When a system has all GPUs with the same MIG Config, Application Compatibility mode will be On. In this configuration, a Pod Spec that was previously working will not need to be changed because the nvidia.com/gpu field is interpreted in a backward-compatible manner.

The Deployment Configuration field can be left blank or with the following values:

../_images/single-mig-strategy.png

Mixed MIG Strategy

When a system has GPUs with different MIG configurations or one GPU in MIG mode and another not, Application Compatibility mode will be Off. In this configuration, the deployment configuration has to be changed to request a specific MIGdevice.

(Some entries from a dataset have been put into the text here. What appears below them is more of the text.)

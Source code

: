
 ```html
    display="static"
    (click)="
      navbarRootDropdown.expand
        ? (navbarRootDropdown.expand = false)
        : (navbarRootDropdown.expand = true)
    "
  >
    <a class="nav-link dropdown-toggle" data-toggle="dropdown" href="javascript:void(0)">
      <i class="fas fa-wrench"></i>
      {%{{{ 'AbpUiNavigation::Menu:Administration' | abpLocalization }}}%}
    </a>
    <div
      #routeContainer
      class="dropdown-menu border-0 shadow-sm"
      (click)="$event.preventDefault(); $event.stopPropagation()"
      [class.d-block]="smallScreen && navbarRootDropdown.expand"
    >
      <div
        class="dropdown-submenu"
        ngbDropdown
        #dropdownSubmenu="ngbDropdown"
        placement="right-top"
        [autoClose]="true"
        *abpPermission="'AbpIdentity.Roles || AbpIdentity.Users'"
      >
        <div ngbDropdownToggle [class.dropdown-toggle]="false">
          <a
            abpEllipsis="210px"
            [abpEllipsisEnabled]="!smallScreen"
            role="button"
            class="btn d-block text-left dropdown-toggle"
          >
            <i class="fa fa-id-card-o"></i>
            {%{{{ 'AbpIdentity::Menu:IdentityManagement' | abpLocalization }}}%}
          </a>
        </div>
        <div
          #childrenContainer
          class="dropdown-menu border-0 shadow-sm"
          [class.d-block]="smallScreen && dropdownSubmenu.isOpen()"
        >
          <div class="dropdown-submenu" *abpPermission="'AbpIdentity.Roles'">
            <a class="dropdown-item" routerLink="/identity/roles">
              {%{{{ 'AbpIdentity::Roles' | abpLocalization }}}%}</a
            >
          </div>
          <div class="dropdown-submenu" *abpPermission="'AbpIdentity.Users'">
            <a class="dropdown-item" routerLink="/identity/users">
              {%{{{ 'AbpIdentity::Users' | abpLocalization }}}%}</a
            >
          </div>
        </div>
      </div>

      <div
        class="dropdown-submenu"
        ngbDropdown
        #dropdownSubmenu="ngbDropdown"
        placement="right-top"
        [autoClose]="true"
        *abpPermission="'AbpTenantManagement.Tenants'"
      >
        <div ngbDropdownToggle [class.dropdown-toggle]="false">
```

This requires that the helm chart is configured with GPU type and number of GPUs in the values.yaml.

To change the deployment configuration for MIG, nvidia.com/gpu must be changed to nvidia.com/mig-3g.20gb: 1, Without that change the Deployment will show FAILED status on Fleet Command UI.

../_images/multi-mig-strategy.png

MIG Available Options

GPU Labels

Supported GPUs

2 MIGs of 3c.20gb

nvidia.com/mig-3g.20gb

A100

3 MIGs of 2c.10gb

nvidia.com/mig-2g.10gb

A100

7 MIGs of 1c.5gb

nvidia.com/mig-1g.5gb

A100

2 MIGs of 2c.12gb

nvidia.com/mig-2g.12gb

A30

4 MIGs of 1c.6gb

nvidia.com/mig-1g.6gb

A30

Multi-node Strategy

MIG configurations are configured on a per-system basis within Fleet Command. Each individual system will maintain its own MIG configuration, even if they are in the same location.

As a result, depending on the MIG configuration of each system and the deployment configuration of the application, the application may be scheduled on only one, or even none of the systems if the GPU label specified does not match any of the configured MIG options for the systems.

Multiple deployments may be required to schedule the application on different MIG configurations in order to specify the correct GPU labels for each system configuration.